Both Artists Portraits are different in style; Vermeer paints more narrative portraits Example Lady standing at a virginal, Lady sitting at a virginal, Lady playing at a virginal, these are portraits of women not necessarily commissioned portraits, but are also narrative.
While Rembrandt seems to have more of a strait forward approach to portraiture where the figure is emerging from a dark background with a good sense of light and dramatic colors, but are not interactive with the environment so much as just documenting the portrait of the subject.
Rembrandt seems to use more visible brush strokes and Vermeer is overall more polished and smooth.

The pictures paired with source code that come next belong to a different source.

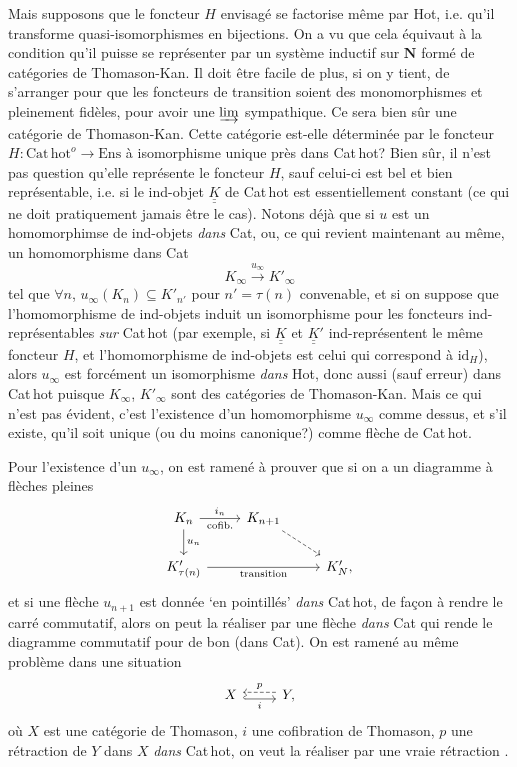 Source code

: \documentclass[11pt]{article}
\newcommand{\printedpage}[1]{\marginpar{\footnotesize p.~#1}}
\newcommand{\msp}[1]{\marginpar{\footnotesize [#1]}}
\newcommand{\Cathot}{\mathrm{Cat\,hot}}
\newcommand{\uuK}{\underline{\underline{K}}}
\newcommand{\Ens}{\mathrm{Ens}}
\begin{document}
Mais supposons que le foncteur $H$ envisagé se factorise même par Hot, i.e. qu'il transforme quasi-isomorphismes en bijections. On a vu que cela équivaut à la condition qu'il puisse se représenter par un système inductif sur $\mathbf{N}$ formé de catégories de Thomason-Kan. Il doit être facile de plus, si on y tient, de s'arranger pour que les foncteurs de transition soient des monomorphismes et pleinement fidèles, pour avoir une $\varinjlim$ sympathique. Ce sera bien sûr une catégorie de Thomason-Kan. Cette catégorie est-elle déterminée par le foncteur $H : \Cathot^{o} \longrightarrow \Ens$ à isomorphisme unique près dans Cat\,hot? Bien sûr, il n'est pas question qu'elle représente le foncteur $H$, sauf celui-ci est bel et bien représentable, i.e. si le ind-objet $\uuK$ de Cat\,hot est essentiellement constant (ce qui ne doit pratiquement jamais être le cas). Notons déjà
\printedpage{30}
\msp{page 47}
que si $u$ est un homomorphimse de ind-objets \textit{dans} Cat, ou, ce qui revient maintenant au même, un homomorphisme dans Cat %
\[
K_\infty \xrightarrow{u_\infty} K'_\infty
\]
tel que $\forall n$, $u_\infty(K_n) \subseteq K'_{n'}$ pour $n' = \tau(n)$ convenable, et si on suppose que l'homomorphisme de ind-objets induit un isomorphisme pour les foncteurs ind-représentables \textit{sur} Cat\,hot (par exemple, si $\uuK$ et $\uuK'$ ind-représentent le même foncteur $H$, et l'homomorphisme de ind-objets est celui qui correspond à $\mathrm{id}_H$), alors $u_\infty$ est forcément un isomorphisme \textit{dans} Hot, donc aussi (sauf erreur) dans Cat\,hot puisque $K_\infty$, $K'_\infty$ sont des catégories de Thomason-Kan. Mais ce qui n'est pas évident, c'est l'existence d'un homomorphisme $u_\infty$ comme dessus, et s'il existe, qu'il soit unique (ou du moins canonique?) comme flèche de Cat\,hot.

Pour l'existence d'un $u_\infty$, on est ramené à prouver que si on a un diagramme à flèches pleines
\[
\begin{tikzcd}
K_n \arrow[r, "i_n", "\text{cofib.}"'] \arrow[d, "u_n"] & K_{n+1} \arrow[dr, dashed] & \\
K'_{\tau(n)} \arrow[rr, "\text{transition}"'] & & K'_N ,
\end{tikzcd}
\]
et si une flèche $u_{n+1}$ est donnée `en pointillés' \textit{dans} Cat\,hot, de façon à rendre le carré commutatif,
\msp{page 48}
alors on peut la réaliser par une flèche \textit{dans} Cat qui rende le diagramme commutatif pour de bon (dans Cat). On est ramené au même problème dans une situation
\[
\begin{tikzcd}
X \arrow[r, hook, shift right, "i"'] & Y , \arrow[l, dashed, shift right, "p"']
\end{tikzcd}
\]
où $X$ est une catégorie de Thomason, $i$ une cofibration de Thomason, $p$ une rétraction de $Y$ dans $X$ \textit{dans} Cat\,hot, on veut la réaliser par une vraie rétraction .
\end{document}
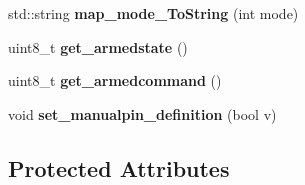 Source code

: \begin{DoxyCompactItemize}
std\+::string {\bfseries map\+\_\+mode\+\_\+\+To\+String} (int mode)
\item 
\mbox{\label{classGPIONodeProcess_a38b009ac694c2d7e33e900b1d43a613b}} 
uint8\+\_\+t {\bfseries get\+\_\+armedstate} ()
\item 
\mbox{\label{classGPIONodeProcess_a68fc37f6ff753b208ba4502c4eed1cfb}} 
uint8\+\_\+t {\bfseries get\+\_\+armedcommand} ()
\item 
\mbox{\label{classGPIONodeProcess_a20d4226920dc7b09dd96d2bce0685cf1}} 
void {\bfseries set\+\_\+manualpin\+\_\+definition} (bool v)
\end{DoxyCompactItemize}
\subsection*{Protected Attributes}
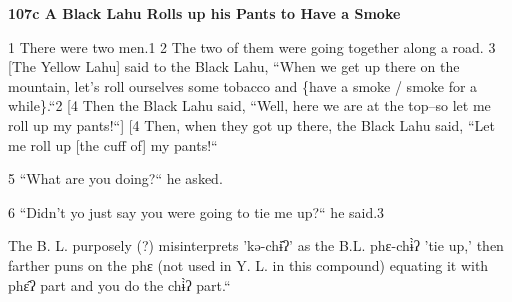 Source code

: 
\textbf{107c A Black Lahu Rolls up his Pants to Have a Smoke }

1 There were two men.1 2 The two of them were going together along a road. 3 [The
Yellow Lahu] said to the Black Lahu, ``When we get up there on the mountain,
let's roll ourselves some tobacco and \{have a smoke / smoke for a while\}.``2
[4 Then the Black Lahu said, ``Well, here we are at the top--so let me
roll up my pants!``] [4 Then, when they got up there, the Black Lahu said,
``Let me roll up [the cuff of] my pants!``

5 ``What are you doing?`` he asked.

6 ``Didn't yo just say you were going to tie me up?`` he said.3

The B. L. purposely (?) misinterprets 'kə-chɨ̂ʔ' as the B.L. phɛ-chɨ̀ʔ
'tie up,' then farther puns on the phɛ (not used in Y. L. in this compound) equating
it with phɛ̂ʔ part and you do the chɨ̀ʔ part.``

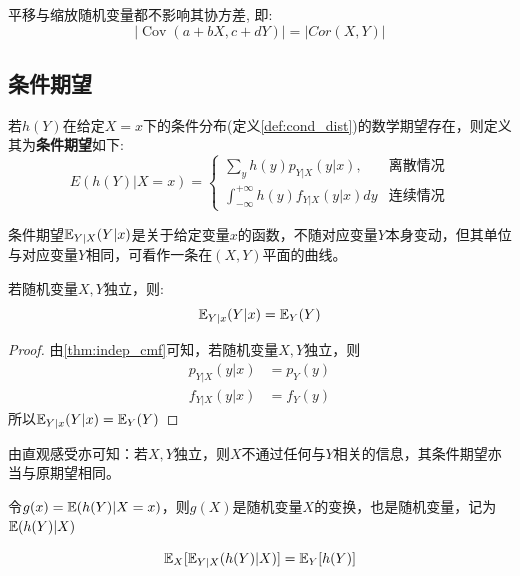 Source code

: \begin{theorem}
    平移与缩放随机变量都不影响其协方差, 即:
    \[ \left| \operatorname{Cov}(a+ b X,c +d Y) \right| = \left| Cor(X,Y) \right|  \]
\end{theorem}

\subsection{条件期望}

\begin{definition}
    若$h(Y)$在给定$X=x$下的条件分布(定义\ref{def:cond_dist})的数学期望存在，则定义其为\textbf{条件期望}如下:
    \[ E(h(Y)|X=x) =\begin{cases}
            \sum_{y} h(y) p_{Y|X}(y|x),                    & \text{离散情况} \\
            \int_{-\infty}^{+\infty} h(y) f_{Y|X}(y|x) d y & \text{连续情况}
        \end{cases}\]
\end{definition}

\begin{remark}
    条件期望$\mathbb{E}_{Y|X}(Y|x)$是关于给定变量$x$的函数，不随对应变量$Y$本身变动，但其单位与对应变量$Y$相同，可看作一条在$(X,Y)$平面的曲线。
\end{remark}

\begin{theorem}
    若随机变量$X,Y$独立，则:
    \[ \mathbb{E}_{Y|x}(Y|x)=\mathbb{E}_{Y}(Y) \]
\end{theorem}

\begin{proof}
    由\ref{thm:indep_cmf}可知，若随机变量$X,Y$独立，则
    \begin{align*}
        p_{Y|X}(y|x)&=p_{Y}(y) \\
        f_{Y|X}(y|x)&=f_{Y}(y)
    \end{align*}
    所以$\mathbb{E}_{Y|x}(Y|x)=\mathbb{E}_{Y}(Y)$
\end{proof}

由直观感受亦可知：若$X,Y$独立，则$X$不通过任何与$Y$相关的信息，其条件期望亦当与原期望相同。

\begin{note}
    令$g(x)=\mathbb{E}(h(Y)|X=x)$，则$g(X)$是随机变量$X$的变换，也是随机变量，记为$\mathbb{E}(h(Y)|X)$
\end{note}

\begin{theorem}[重期望公式]
    \[ \mathbb{E}_X[\mathbb{E}_{Y|X}(h(Y)|X)] = \mathbb{E}_{Y}[h(Y)] \]
\end{theorem}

If we compare Rembrandt’s Prodigal son painting with Vermeer’s Lady Standing at a virginal we will see many of the differences I already stated. The differences in overall color and paint application, Rembrandt is much more textural in his paint application. We will also see some differences in the approach of the artists when it comes to story telling and composition.
Rembrandt uses the rule of thirds to great effect in his Prodigal son Painting, the key focal point in his image is in the top left third of the image. While Vermeer has a central focal point located almost perfectly in the middle of the canvas. Vermeer does use the rule of thirds some in Lady standing by a virginal because he has the eyes of the figure in line with the top third of the painting, which adds to the viewers interest more so that if the figure’s face was perfectly centered in the middle of the painting.

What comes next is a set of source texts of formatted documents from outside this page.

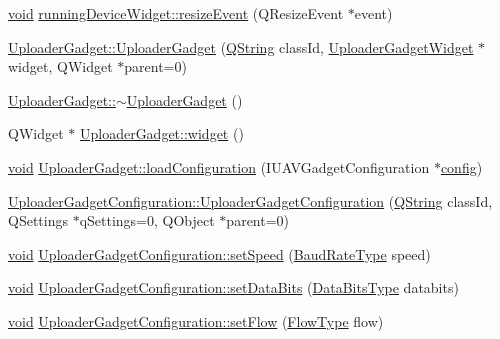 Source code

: \begin{DoxyCompactItemize}
\item 
\hyperlink{group___u_a_v_objects_plugin_ga444cf2ff3f0ecbe028adce838d373f5c}{void} \hyperlink{group___y_modem_uploader_ga66507a40f24abba397ae6ea6407a8d2c}{running\-Device\-Widget\-::resize\-Event} (Q\-Resize\-Event $\ast$event)
\item 
\hyperlink{group___y_modem_uploader_ga900f8a9e862c018370d1fa4331b55b12}{Uploader\-Gadget\-::\-Uploader\-Gadget} (\hyperlink{group___u_a_v_objects_plugin_gab9d252f49c333c94a72f97ce3105a32d}{Q\-String} class\-Id, \hyperlink{class_uploader_gadget_widget}{Uploader\-Gadget\-Widget} $\ast$widget, Q\-Widget $\ast$parent=0)
\item 
\hyperlink{group___y_modem_uploader_ga8337b51a0e1630ae11e7ce9f5a9394b9}{Uploader\-Gadget\-::$\sim$\-Uploader\-Gadget} ()
\item 
Q\-Widget $\ast$ \hyperlink{group___y_modem_uploader_gac00d0fe0b9af2cb55ca33b6f0b3ab181}{Uploader\-Gadget\-::widget} ()
\item 
\hyperlink{group___u_a_v_objects_plugin_ga444cf2ff3f0ecbe028adce838d373f5c}{void} \hyperlink{group___y_modem_uploader_gada75c57a2323cdfbb4d0e349d223b1a3}{Uploader\-Gadget\-::load\-Configuration} (I\-U\-A\-V\-Gadget\-Configuration $\ast$\hyperlink{deflate_8c_a4473b5227787415097004fd39f55185e}{config})
\item 
\hyperlink{group___y_modem_uploader_ga1c78df01d106cba6d5b3cb6103df5588}{Uploader\-Gadget\-Configuration\-::\-Uploader\-Gadget\-Configuration} (\hyperlink{group___u_a_v_objects_plugin_gab9d252f49c333c94a72f97ce3105a32d}{Q\-String} class\-Id, Q\-Settings $\ast$q\-Settings=0, Q\-Object $\ast$parent=0)
\item 
\hyperlink{group___u_a_v_objects_plugin_ga444cf2ff3f0ecbe028adce838d373f5c}{void} \hyperlink{group___y_modem_uploader_ga44c9e2b2f4fc691f67440a125a0d3466}{Uploader\-Gadget\-Configuration\-::set\-Speed} (\hyperlink{qextserialport_8h_a6f031169a6a9b150b5af707bb23cf010}{Baud\-Rate\-Type} speed)
\item 
\hyperlink{group___u_a_v_objects_plugin_ga444cf2ff3f0ecbe028adce838d373f5c}{void} \hyperlink{group___y_modem_uploader_ga1da0d34ca3a5840687f53cdb4da50992}{Uploader\-Gadget\-Configuration\-::set\-Data\-Bits} (\hyperlink{qextserialport_8h_a189ef78c2c1b7537ab114d576f6214fa}{Data\-Bits\-Type} databits)
\item 
\hyperlink{group___u_a_v_objects_plugin_ga444cf2ff3f0ecbe028adce838d373f5c}{void} \hyperlink{group___y_modem_uploader_ga69e8d13e1ed2fc41872ecf7c5447aa8b}{Uploader\-Gadget\-Configuration\-::set\-Flow} (\hyperlink{qextserialport_8h_a02ad1c7cf791a069dd54e409f8db4790}{Flow\-Type} flow)

\end{DoxyCompactItemize}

The background of Lady Standing is much more refined and developed compared to the Prodigal son, by Rembrandt. This could be due to the message and story the artists are attempting to convey. In the Prodigal son, Rembrandt is focused on the interactions of the figures reunion and the emotions and feeling of each character. While Vermeer is telling us a story about his painting by the location of the woman, her clothing and the overall feel of the environment.
In the Prodigal son painting, Rembrandt leads the viewer around the painting by utilizing his strong focal point and character interactions. The viewer is drawn first to look at the father and son’s reunion, due to the high contrast and emotion felt by the viewer because of the long awaited return of the son by the father.  The viewer’s eye is then drawn down the light value mass of the son and is lead across the image by the perspective of the floor plane. The eye is then drawn up to the other son and we see and feel his emotions at his brother’s return. His gaze returns us to the father and son. The viewer continues to bounce around the image looking at each of the background figures in turn, always returning to the focal point by following the gaze of each of the servants, always coming back to the father and son focal point.

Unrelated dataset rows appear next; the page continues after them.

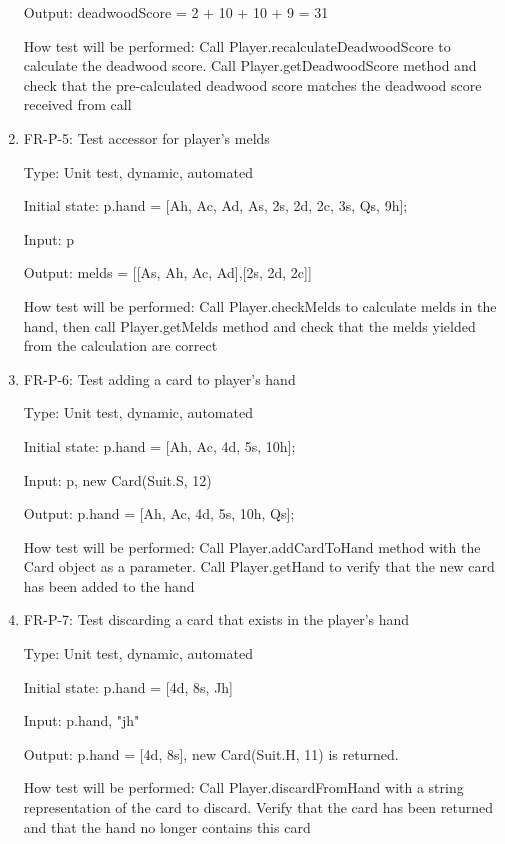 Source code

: \documentclass[12pt, titlepage]{article}
\begin{document}
\begin{enumerate}
    Output: deadwoodScore = 2 + 10 + 10 + 9 = 31
    
    How test will be performed: Call Player.recalculateDeadwoodScore to calculate the deadwood score. Call Player.getDeadwoodScore method and check that the pre-calculated deadwood score matches the deadwood score received from call
    
    \item{FR-P-5: Test accessor for player's melds\\}
    
    Type: Unit test, dynamic, automated
    					
    Initial state: p.hand = [Ah, Ac, Ad, As, 2s, 2d, 2c, 3s, Qs, 9h];
    
    Input: p
    
    Output: melds = [[As, Ah, Ac, Ad],[2s, 2d, 2c]]
    
    How test will be performed: Call Player.checkMelds to calculate melds in the hand, then call Player.getMelds method and check that the melds yielded from the calculation are correct
    
    \item{FR-P-6: Test adding a card to player's hand\\}
    
    Type: Unit test, dynamic, automated
    					
    Initial state: p.hand = [Ah, Ac, 4d, 5s, 10h];
    
    Input: p, new Card(Suit.S, 12)
    
    Output: p.hand = [Ah, Ac, 4d, 5s, 10h, Qs];
    
    How test will be performed: Call Player.addCardToHand method with the Card object as a parameter. Call Player.getHand to verify that the new card has been added to the hand
    
    \item{FR-P-7: Test discarding a card that exists in the player's hand\\}
    
    Type: Unit test, dynamic, automated
    					
    Initial state: p.hand = [4d, 8s, Jh]
    
    Input: p.hand, "jh"
    
    Output: p.hand = [4d, 8s], new Card(Suit.H, 11) is returned.
    
    How test will be performed: Call Player.discardFromHand with a string representation of the card to discard. Verify that the card has been returned and that the hand no longer contains this card
    

\end{enumerate}
\end{document}
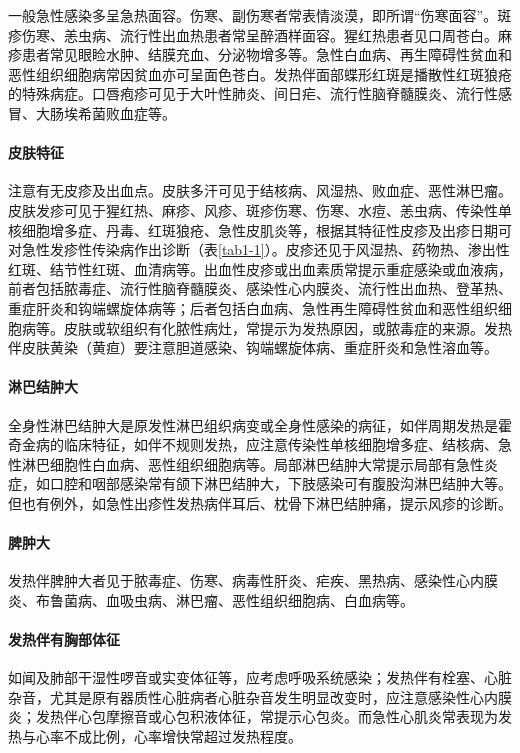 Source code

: 一般急性感染多呈急热面容。伤寒、副伤寒者常表情淡漠，即所谓“伤寒面容”。斑疹伤寒、恙虫病、流行性出血热患者常呈醉酒样面容。猩红热患者见口周苍白。麻疹患者常见眼睑水肿、结膜充血、分泌物增多等。急性白血病、再生障碍性贫血和恶性组织细胞病常因贫血亦可呈面色苍白。发热伴面部蝶形红斑是播散性红斑狼疮的特殊病症。口唇疱疹可见于大叶性肺炎、间日疟、流行性脑脊髓膜炎、流行性感冒、大肠埃希菌败血症等。

\paragraph{皮肤特征}

注意有无皮疹及出血点。皮肤多汗可见于结核病、风湿热、败血症、恶性淋巴瘤。皮肤发疹可见于猩红热、麻疹、风疹、斑疹伤寒、伤寒、水痘、恙虫病、传染性单核细胞增多症、丹毒、红斑狼疮、急性皮肌炎等，根据其特征性皮疹及出疹日期可对急性发疹性传染病作出诊断（表\ref{tab1-1}）。皮疹还见于风湿热、药物热、渗出性红斑、结节性红斑、血清病等。出血性皮疹或出血素质常提示重症感染或血液病，前者包括脓毒症、流行性脑脊髓膜炎、感染性心内膜炎、流行性出血热、登革热、重症肝炎和钩端螺旋体病等；后者包括白血病、急性再生障碍性贫血和恶性组织细胞病等。皮肤或软组织有化脓性病灶，常提示为发热原因，或脓毒症的来源。发热伴皮肤黄染（黄疸）要注意胆道感染、钩端螺旋体病、重症肝炎和急性溶血等。

\paragraph{淋巴结肿大}

全身性淋巴结肿大是原发性淋巴组织病变或全身性感染的病征，如伴周期发热是霍奇金病的临床特征，如伴不规则发热，应注意传染性单核细胞增多症、结核病、急性淋巴细胞性白血病、恶性组织细胞病等。局部淋巴结肿大常提示局部有急性炎症，如口腔和咽部感染常有颌下淋巴结肿大，下肢感染可有腹股沟淋巴结肿大等。但也有例外，如急性出疹性发热病伴耳后、枕骨下淋巴结肿痛，提示风疹的诊断。

\paragraph{脾肿大}

发热伴脾肿大者见于脓毒症、伤寒、病毒性肝炎、疟疾、黑热病、感染性心内膜炎、布鲁菌病、血吸虫病、淋巴瘤、恶性组织细胞病、白血病等。

\paragraph{发热伴有胸部体征}

如闻及肺部干湿性啰音或实变体征等，应考虑呼吸系统感染；发热伴有栓塞、心脏杂音，尤其是原有器质性心脏病者心脏杂音发生明显改变时，应注意感染性心内膜炎；发热伴心包摩擦音或心包积液体征，常提示心包炎。而急性心肌炎常表现为发热与心率不成比例，心率增快常超过发热程度。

Vermeer, not having multiple figures in his image uses the background elements to similar effect in his Lady Standing by a Virginal image. His focal point is the woman in the center of the image; the viewer’s eye is drawn outwards towards the different background elements but always returning to the woman.  Vermeer’s visual device is more relaxed in my opinion. With easy sweeping of the eyes over the image, with our eye meandering out to the blue chair in the foreground, getting blocked from leaving the image by the back of the chair, which leads our eye up to the virginal and back to the woman. Then our eye continuing up to the painting, following the edge of the paintings over to the light of the windows, and following the light of the windows back to the woman in the center of the image again.
Both Visual methods used by the artists are successful they are just different approaches to help convey the meaning and mood of the painting by the artist to the viewer.